Records for the exercise:
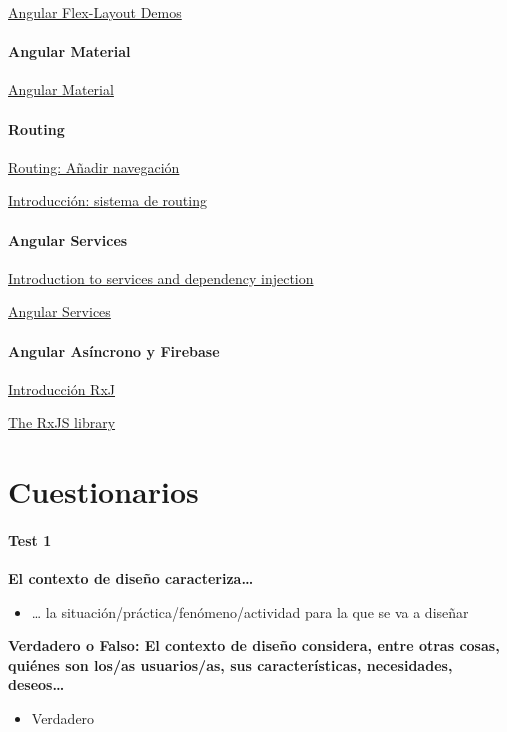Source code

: \documentclass[12pt, twoside, openright]{report} %
\begin{document}
\href{https://tburleson-layouts-demos.firebaseapp.com/#/docs}{Angular Flex-Layout Demos}

\subsubsection{Angular Material}
\href{https://material.angular.io/}{Angular Material}

\subsubsection{Routing}
\href{https://angular.io/start/start-routing}{Routing: Añadir navegación}

\href{https://desarrolloweb.com/articulos/introduccion-sistema-routing-angular.html}{Introducción: sistema de routing}

\subsubsection{Angular Services}
\href{https://angular.io/guide/architecture-services}{Introduction to services and dependency injection}

\href{https://desarrolloweb.com/articulos/servicios-angular.html}{Angular Services}

\subsubsection{Angular Asíncrono y Firebase}
\href{https://rxjs-dev.firebaseapp.com/guide/overview}{Introducción RxJ}

\href{https://angular.io/guide/rx-library}{The RxJS library}

\chapter{Cuestionarios}

\subsubsection{Test 1}

\textbf{El contexto de diseño caracteriza\ldots{}}
\begin{itemize}
	\item \ldots{} la situación/práctica/fenómeno/actividad para la que se va a diseñar
\end{itemize}

\textbf{Verdadero o Falso: El contexto de diseño considera, entre otras cosas, quiénes son los/as usuarios/as, sus características, necesidades, deseos\ldots{}}
\begin{itemize}
	\item Verdadero
\end{itemize}
\end{document}
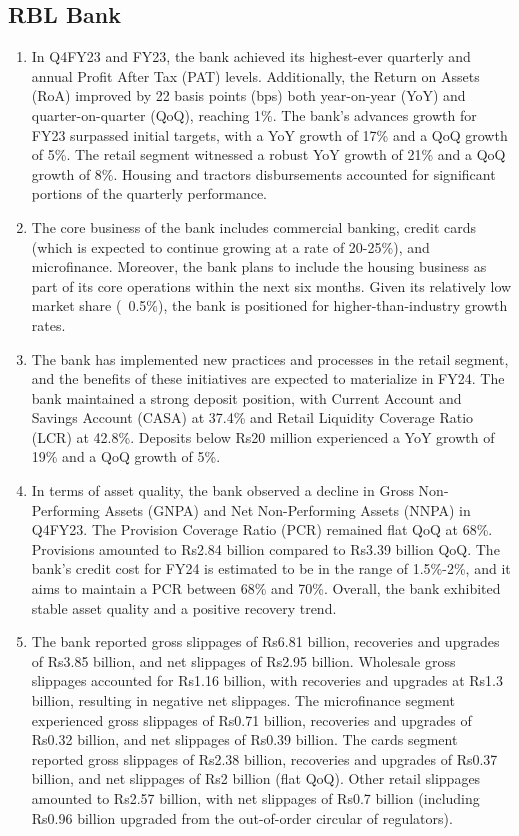 \subsection{RBL Bank}
\begin{enumerate}
    \item In Q4FY23 and FY23, the bank achieved its highest-ever quarterly and annual Profit After Tax (PAT) levels. Additionally, the Return on Assets (RoA) improved by 22 basis points (bps) both year-on-year (YoY) and quarter-on-quarter (QoQ), reaching 1\%. The bank's advances growth for FY23 surpassed initial targets, with a YoY growth of 17\% and a QoQ growth of 5\%. The retail segment witnessed a robust YoY growth of 21\% and a QoQ growth of 8\%. Housing and tractors disbursements accounted for significant portions of the quarterly performance.
    
    \item The core business of the bank includes commercial banking, credit cards (which is expected to continue growing at a rate of 20-25\%), and microfinance. Moreover, the bank plans to include the housing business as part of its core operations within the next six months. Given its relatively low market share (~0.5\%), the bank is positioned for higher-than-industry growth rates.
    
    \item The bank has implemented new practices and processes in the retail segment, and the benefits of these initiatives are expected to materialize in FY24. The bank maintained a strong deposit position, with Current Account and Savings Account (CASA) at 37.4\% and Retail Liquidity Coverage Ratio (LCR) at 42.8\%. Deposits below Rs20 million experienced a YoY growth of 19\% and a QoQ growth of 5\%.
    
    \item In terms of asset quality, the bank observed a decline in Gross Non-Performing Assets (GNPA) and Net Non-Performing Assets (NNPA) in Q4FY23. The Provision Coverage Ratio (PCR) remained flat QoQ at 68\%. Provisions amounted to Rs2.84 billion compared to Rs3.39 billion QoQ. The bank's credit cost for FY24 is estimated to be in the range of 1.5\%-2\%, and it aims to maintain a PCR between 68\% and 70\%. Overall, the bank exhibited stable asset quality and a positive recovery trend.
    
    \item The bank reported gross slippages of Rs6.81 billion, recoveries and upgrades of Rs3.85 billion, and net slippages of Rs2.95 billion. Wholesale gross slippages accounted for Rs1.16 billion, with recoveries and upgrades at Rs1.3 billion, resulting in negative net slippages. The microfinance segment experienced gross slippages of Rs0.71 billion, recoveries and upgrades of Rs0.32 billion, and net slippages of Rs0.39 billion. The cards segment reported gross slippages of Rs2.38 billion, recoveries and upgrades of Rs0.37 billion, and net slippages of Rs2 billion (flat QoQ). Other retail slippages amounted to Rs2.57 billion, with net slippages of Rs0.7 billion (including Rs0.96 billion upgraded from the out-of-order circular of regulators).
    

\end{enumerate}
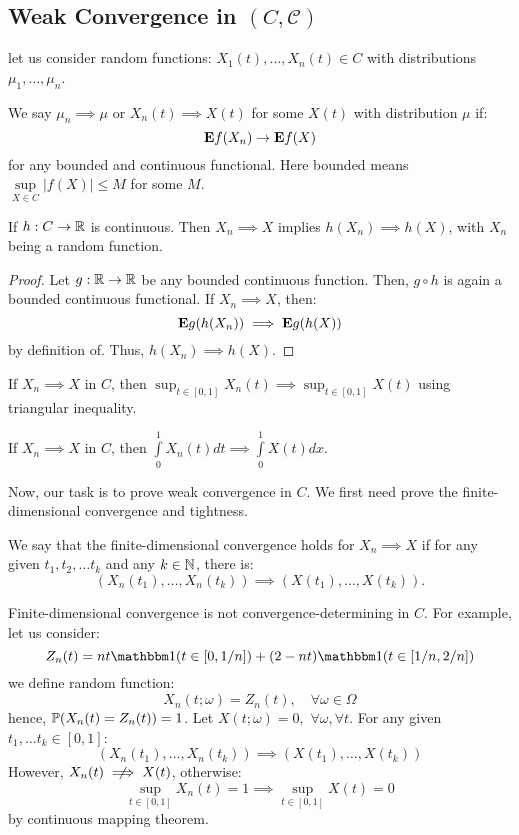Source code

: \documentclass[../main/main.tex]{subfiles}
\begin{document}
\subsection{Weak Convergence in $(C,\mathscr{C})$}
let us consider random functions: $X_1(t), \ldots , X_n(t) \in C$ with distributions $\mu_1, \ldots , \mu_n$.

\begin{definition}  We say $\mu_n \implies \mu$ or $X_n(t) \implies X(t)$ for some $X(t) $ with distribution $\mu$ if: \[
		\E f(X_n) \to \E f(X)
	\] for any bounded and continuous functional. Here bounded means $\sup\limits_{X \in C} |f(X)| \leq M$ for some $M$.
\end{definition}

\begin{theorem} If $h : C \to \R$ is continuous. Then $X_{n} \implies X$ implies $h(X_n) \implies h(X)$, with $X_n$ being a random function.
\end{theorem}
\begin{proof}
	Let $g: \R \to \R$ be any bounded continuous function. Then, $g \circ h$ is again a bounded continuous functional. If $X_n \implies X$, then: \[
		\E g(h(X_n)) \implies \E g(h(X))
	\] by definition of. Thus, $h(X_n) \implies h(X)$.
\end{proof}
\begin{example}
	If $X_n \implies X$ in $C$, then $ \sup_{t \in [0,1]} X_n(t) \implies \sup_{t \in [0,1]} X(t) $ using triangular inequality.
\end{example}
\begin{example}
	If $X_n \implies X$ in $C$, then $\int\limits_{0}^{1} X_n(t) dt \implies \int\limits_{0}^{1} X(t) dx$.
\end{example}

Now, our task is to prove weak convergence in $C$. We first need prove the finite-dimensional convergence and tightness.

\begin{definition}
	We say that the finite-dimensional convergence holds for $X_n \implies X$ if for any given $t_1, t_2, \ldots t_k$ and any $k \in \N$, there is: \[
		(X_n(t_1) ,\ldots, X_n(t_k)) \implies (X(t_1), \ldots , X(t_k)).
	\]
\end{definition}

\begin{remark}
	Finite-dimensional convergence is not convergence-determining in $C$. For example, let us consider: \[
		Z_n(t) = nt \ind(t \in [0, 1 / n]) + (2-nt) \ind (t \in [1 / n , 2 / n])
	\]
	we define random function: \[
		X_n(t; \omega) = Z_n(t) , \quad \forall \omega \in \Omega
	\] hence, $\P (X_n(t) = Z_n(t)) = 1$.
	Let $X(t; \omega) = 0, \,\, \forall \omega, \forall t$. For any given $t_1, \ldots t_k \in [0,1]$: \[
		(X_n(t_1) ,\ldots, X_n(t_k)) \implies (X(t_1), \ldots , X(t_k))
	\] However, $X_n(t)  \centernot\implies X(t)$, otherwise: \[
		\sup_{t \in [0,1]} X_n(t) = 1 \implies \sup_{t \in [0,1]} X(t) = 0
	\] by continuous mapping theorem.

\end{remark}
\end{document}
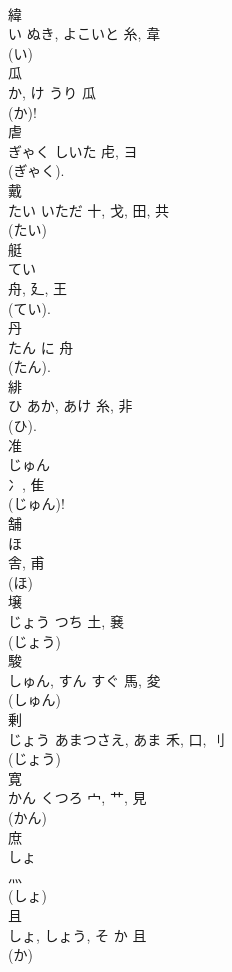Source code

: \documentclass[8pt]{extreport}
\begin{document}
\begin{CJK}{UTF8}{min}
\\	緯	
\\	い	ぬき, よこいと	糸, 韋	
\\	(い) 
\\	瓜	
\\	か, け	うり	瓜	
\\	(か)! 
\\	虐	
\\	ぎゃく	しいた	虍, ヨ	
\\	(ぎゃく). 
\\	戴	
\\	たい	いただ	十, 戈, 田, 共	
\\	(たい) 
\\	艇	
\\	てい	
\\	舟, 廴, 王	
\\	(てい). 
\\	丹	
\\	たん	に	舟	
\\	(たん). 
\\	緋	
\\	ひ	あか, あけ	糸, 非	
\\	(ひ). 
\\	准	
\\	じゅん	
\\	冫, 隹	
\\	(じゅん)! 
\\	舗	
\\	ほ	
\\	舎, 甫	
\\	(ほ) 
\\	壌	
\\	じょう	つち	土, 㐮	
\\	(じょう) 
\\	駿	
\\	しゅん, すん	すぐ	馬, 夋	
\\	(しゅん) 
\\	剰	
\\	じょう	あまつさえ, あま	禾, 口, 刂	
\\	(じょう) 
\\	寛	
\\	かん	くつろ	宀, 艹, 見	
\\	(かん) 
\\	庶	
\\	しょ	
\\	灬		
\\	(しょ) 
\\	且	
\\	しょ, しょう, そ	か	且	
\\	(か) 

\end{CJK}
\end{document}
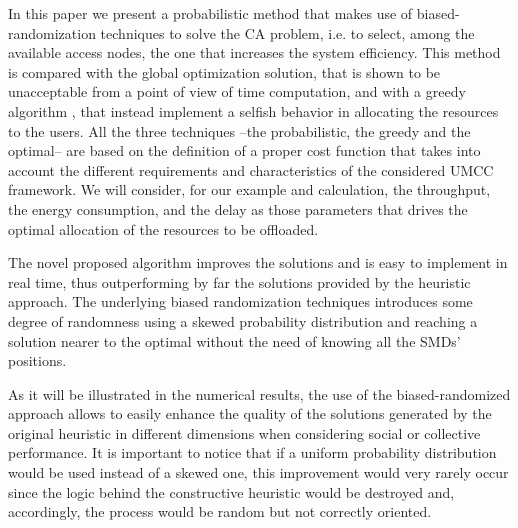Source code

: \documentclass[twoside,openright]{report}
\begin{document}
In this paper we present a probabilistic method that makes use of biased-randomization techniques to solve the \gls{CA} problem, i.e. to select, among the available access nodes, the one that increases the system efficiency. This method is compared with the global optimization solution, that is shown to be unacceptable from a point of view of time computation, and with a greedy algorithm \cite{Globecom2014}, that instead implement a selfish behavior in allocating the resources to the users.    
All the three techniques --the probabilistic, the greedy and the optimal-- are based on the definition of a proper cost function that takes into account the different requirements and characteristics of the considered \gls{UMCC} framework. We will consider, for our example and calculation, the  throughput, the energy consumption, and the delay as those parameters that drives the optimal allocation of the resources to be offloaded.

The novel proposed algorithm improves the solutions and is easy to implement in real time, thus outperforming by far the solutions provided by the heuristic approach. The underlying biased randomization techniques \cite{Juan2011} introduces some degree of randomness using a skewed probability distribution and reaching a solution nearer to the optimal without the need of knowing all the \glspl{SMD}' positions.

As it will be illustrated in the numerical results, the use of the biased-randomized approach allows to easily enhance the quality of the solutions generated by the original heuristic in different dimensions when considering social or collective performance. 
It is important to notice that if a uniform probability distribution would be used instead of a skewed one, this improvement would very rarely occur since the logic behind the constructive heuristic would be destroyed and, accordingly, the process would be random but not correctly oriented.
\end{document}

Task statement: Look through the material and find each line that includes "different", then copy it.

Exercise solution:
All the three techniques --the probabilistic, the greedy and the optimal-- are based on the definition of a proper cost function that takes into account the different requirements and characteristics of the considered \gls{UMCC} framework. We will consider, for our example and calculation, the  throughput, the energy consumption, and the delay as those parameters that drives the optimal allocation of the resources to be offloaded.
As it will be illustrated in the numerical results, the use of the biased-randomized approach allows to easily enhance the quality of the solutions generated by the original heuristic in different dimensions when considering social or collective performance. 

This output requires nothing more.